▶ Input for this task

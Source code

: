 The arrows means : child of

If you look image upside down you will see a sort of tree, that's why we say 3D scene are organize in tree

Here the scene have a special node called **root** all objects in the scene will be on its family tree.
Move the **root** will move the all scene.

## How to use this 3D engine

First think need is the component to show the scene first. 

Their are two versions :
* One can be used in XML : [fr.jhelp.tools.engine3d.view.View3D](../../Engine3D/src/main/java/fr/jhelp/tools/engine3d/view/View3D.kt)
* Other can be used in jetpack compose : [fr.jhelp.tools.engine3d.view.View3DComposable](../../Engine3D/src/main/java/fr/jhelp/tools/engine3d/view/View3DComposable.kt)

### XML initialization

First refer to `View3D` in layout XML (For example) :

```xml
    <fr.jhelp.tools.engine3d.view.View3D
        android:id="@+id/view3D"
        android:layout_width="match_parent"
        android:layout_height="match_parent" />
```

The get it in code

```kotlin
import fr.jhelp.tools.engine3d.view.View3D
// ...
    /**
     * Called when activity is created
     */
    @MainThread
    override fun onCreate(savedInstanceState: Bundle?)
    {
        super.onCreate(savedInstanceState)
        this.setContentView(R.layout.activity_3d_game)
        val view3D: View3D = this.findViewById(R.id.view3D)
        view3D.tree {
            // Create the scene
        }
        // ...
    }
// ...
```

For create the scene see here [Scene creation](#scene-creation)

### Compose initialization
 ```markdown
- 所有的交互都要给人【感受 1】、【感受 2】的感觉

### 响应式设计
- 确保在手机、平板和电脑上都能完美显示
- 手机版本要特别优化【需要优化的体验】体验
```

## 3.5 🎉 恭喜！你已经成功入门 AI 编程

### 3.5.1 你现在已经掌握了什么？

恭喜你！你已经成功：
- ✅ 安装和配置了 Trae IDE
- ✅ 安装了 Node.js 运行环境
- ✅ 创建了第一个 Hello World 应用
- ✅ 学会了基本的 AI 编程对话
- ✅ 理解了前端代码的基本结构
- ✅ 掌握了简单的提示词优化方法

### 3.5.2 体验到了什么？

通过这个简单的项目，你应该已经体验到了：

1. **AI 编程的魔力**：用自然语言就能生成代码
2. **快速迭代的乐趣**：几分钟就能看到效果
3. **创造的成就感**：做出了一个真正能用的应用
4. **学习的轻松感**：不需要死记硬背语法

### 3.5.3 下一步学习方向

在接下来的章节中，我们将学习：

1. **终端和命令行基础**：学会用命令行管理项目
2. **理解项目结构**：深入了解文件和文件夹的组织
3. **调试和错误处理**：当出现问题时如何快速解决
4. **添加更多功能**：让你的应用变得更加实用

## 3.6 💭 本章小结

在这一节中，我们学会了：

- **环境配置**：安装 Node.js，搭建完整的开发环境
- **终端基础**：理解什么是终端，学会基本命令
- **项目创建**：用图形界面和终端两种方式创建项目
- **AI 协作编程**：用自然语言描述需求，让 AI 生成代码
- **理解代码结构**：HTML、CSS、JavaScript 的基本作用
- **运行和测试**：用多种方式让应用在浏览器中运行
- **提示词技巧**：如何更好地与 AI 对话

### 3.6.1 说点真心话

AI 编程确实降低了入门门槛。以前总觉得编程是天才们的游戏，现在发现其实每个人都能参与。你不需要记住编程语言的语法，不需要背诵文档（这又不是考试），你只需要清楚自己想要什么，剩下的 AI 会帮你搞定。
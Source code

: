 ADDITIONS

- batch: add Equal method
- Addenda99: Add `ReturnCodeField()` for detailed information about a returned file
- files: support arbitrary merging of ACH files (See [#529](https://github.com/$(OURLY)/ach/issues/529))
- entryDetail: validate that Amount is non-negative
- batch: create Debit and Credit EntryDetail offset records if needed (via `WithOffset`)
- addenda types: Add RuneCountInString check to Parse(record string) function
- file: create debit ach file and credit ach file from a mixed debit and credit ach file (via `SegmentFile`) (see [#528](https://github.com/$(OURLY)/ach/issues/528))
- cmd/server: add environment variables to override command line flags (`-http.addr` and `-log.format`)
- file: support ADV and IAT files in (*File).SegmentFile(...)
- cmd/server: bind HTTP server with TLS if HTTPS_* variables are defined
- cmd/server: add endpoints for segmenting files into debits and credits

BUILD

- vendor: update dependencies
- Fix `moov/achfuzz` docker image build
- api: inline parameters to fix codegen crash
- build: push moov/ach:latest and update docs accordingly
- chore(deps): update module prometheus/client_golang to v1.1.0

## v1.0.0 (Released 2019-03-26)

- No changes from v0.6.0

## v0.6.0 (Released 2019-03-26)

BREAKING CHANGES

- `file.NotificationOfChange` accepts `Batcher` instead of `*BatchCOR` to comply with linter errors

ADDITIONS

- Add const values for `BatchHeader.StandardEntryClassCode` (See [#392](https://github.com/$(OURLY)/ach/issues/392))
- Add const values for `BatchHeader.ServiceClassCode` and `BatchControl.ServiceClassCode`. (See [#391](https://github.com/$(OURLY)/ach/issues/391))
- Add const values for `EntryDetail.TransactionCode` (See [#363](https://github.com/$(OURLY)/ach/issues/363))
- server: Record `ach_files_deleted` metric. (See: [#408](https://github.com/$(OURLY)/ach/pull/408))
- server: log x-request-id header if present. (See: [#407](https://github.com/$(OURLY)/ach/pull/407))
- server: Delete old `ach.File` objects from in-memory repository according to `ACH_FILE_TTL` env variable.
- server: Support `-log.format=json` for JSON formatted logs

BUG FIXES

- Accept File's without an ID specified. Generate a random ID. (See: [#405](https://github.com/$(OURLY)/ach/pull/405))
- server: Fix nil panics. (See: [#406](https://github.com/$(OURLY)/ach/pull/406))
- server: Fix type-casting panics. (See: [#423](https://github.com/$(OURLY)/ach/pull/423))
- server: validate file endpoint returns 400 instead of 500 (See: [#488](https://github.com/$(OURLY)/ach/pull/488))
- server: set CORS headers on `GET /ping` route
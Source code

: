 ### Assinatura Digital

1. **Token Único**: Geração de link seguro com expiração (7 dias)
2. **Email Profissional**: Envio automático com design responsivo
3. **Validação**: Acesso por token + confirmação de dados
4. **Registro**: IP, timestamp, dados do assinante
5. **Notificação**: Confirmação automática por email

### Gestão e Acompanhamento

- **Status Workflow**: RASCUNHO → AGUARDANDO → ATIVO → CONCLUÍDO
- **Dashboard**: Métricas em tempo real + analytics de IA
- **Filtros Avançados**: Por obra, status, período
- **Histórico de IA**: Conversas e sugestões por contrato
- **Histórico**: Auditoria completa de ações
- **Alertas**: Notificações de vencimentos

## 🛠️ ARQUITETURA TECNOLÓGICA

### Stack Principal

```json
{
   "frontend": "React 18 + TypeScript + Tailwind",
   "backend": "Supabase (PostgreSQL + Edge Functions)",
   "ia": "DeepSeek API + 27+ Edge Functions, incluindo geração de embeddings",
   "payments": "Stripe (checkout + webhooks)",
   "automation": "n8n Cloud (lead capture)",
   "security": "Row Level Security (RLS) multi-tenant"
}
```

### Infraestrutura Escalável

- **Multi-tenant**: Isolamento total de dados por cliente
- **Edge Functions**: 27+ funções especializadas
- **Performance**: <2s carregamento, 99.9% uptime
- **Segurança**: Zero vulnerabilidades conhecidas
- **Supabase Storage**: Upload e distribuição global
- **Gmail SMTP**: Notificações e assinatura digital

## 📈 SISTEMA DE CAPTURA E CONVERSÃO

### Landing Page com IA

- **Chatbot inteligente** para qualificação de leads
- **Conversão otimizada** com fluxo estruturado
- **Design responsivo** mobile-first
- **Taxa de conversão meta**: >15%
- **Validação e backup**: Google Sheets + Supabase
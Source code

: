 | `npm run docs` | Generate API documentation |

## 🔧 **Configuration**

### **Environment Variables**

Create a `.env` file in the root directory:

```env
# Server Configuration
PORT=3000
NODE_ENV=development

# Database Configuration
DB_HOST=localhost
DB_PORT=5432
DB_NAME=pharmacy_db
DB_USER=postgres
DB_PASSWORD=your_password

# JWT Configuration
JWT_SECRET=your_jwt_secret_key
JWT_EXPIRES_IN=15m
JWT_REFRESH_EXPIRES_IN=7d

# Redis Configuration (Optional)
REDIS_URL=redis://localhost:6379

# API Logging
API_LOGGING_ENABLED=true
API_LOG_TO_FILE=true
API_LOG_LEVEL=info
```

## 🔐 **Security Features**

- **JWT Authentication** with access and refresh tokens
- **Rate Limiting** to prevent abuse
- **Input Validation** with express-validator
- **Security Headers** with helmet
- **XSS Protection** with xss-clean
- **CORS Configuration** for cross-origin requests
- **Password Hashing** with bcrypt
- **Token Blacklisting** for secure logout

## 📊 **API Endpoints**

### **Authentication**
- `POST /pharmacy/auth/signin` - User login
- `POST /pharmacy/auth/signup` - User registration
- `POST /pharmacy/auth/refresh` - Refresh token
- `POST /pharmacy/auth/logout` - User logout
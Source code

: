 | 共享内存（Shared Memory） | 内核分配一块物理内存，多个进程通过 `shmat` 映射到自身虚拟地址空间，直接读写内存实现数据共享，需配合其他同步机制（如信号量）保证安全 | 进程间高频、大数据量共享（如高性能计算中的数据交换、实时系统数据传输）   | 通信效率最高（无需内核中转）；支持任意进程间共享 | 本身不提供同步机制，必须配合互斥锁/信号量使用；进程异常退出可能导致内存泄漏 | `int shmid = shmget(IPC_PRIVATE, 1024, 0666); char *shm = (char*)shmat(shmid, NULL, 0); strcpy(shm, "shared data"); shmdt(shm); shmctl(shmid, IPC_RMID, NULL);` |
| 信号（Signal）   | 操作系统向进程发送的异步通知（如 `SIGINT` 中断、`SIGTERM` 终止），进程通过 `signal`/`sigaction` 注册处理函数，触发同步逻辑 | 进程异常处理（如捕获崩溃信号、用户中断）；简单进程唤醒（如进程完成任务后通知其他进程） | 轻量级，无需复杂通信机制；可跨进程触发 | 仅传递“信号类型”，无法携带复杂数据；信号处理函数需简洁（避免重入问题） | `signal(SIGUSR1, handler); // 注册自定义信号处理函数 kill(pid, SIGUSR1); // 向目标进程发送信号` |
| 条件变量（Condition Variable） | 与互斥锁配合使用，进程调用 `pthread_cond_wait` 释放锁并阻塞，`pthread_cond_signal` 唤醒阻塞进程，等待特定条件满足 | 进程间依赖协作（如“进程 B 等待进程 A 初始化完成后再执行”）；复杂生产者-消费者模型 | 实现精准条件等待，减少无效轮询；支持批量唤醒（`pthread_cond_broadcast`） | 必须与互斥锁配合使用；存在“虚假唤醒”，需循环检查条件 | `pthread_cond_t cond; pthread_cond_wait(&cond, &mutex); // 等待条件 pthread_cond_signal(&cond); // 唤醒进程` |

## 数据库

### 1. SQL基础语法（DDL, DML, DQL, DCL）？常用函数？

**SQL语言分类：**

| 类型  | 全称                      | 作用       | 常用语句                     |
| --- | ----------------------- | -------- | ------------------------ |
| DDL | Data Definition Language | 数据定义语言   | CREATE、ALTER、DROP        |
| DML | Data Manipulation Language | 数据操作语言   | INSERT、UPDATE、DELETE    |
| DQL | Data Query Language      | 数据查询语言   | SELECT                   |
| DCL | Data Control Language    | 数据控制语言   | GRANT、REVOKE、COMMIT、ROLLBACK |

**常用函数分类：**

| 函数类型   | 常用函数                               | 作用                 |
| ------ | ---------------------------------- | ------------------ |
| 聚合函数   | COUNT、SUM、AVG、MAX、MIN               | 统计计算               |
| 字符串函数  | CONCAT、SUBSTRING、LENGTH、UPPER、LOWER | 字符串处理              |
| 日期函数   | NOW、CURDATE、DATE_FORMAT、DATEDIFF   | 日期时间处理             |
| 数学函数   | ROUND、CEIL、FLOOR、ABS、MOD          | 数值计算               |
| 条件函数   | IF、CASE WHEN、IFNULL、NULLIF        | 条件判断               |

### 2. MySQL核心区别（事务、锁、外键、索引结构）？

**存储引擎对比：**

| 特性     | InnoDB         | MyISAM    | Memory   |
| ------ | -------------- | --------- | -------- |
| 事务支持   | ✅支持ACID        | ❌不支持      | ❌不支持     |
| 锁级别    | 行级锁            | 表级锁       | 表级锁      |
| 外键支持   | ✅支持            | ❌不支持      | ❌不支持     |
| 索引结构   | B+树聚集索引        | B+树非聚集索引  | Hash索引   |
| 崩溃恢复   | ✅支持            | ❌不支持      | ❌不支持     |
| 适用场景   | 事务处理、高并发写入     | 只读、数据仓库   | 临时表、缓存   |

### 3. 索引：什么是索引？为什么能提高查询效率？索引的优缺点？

▶ Exercise aim
Where a line in the entries holds the word "Generate", copy that line.

▶ Task output
- Accept File's without an ID specified. Generate a random ID. (See: [#405](https://github.com/$(OURLY)/ach/pull/405))
: | `npm run docs` | Generate API documentation |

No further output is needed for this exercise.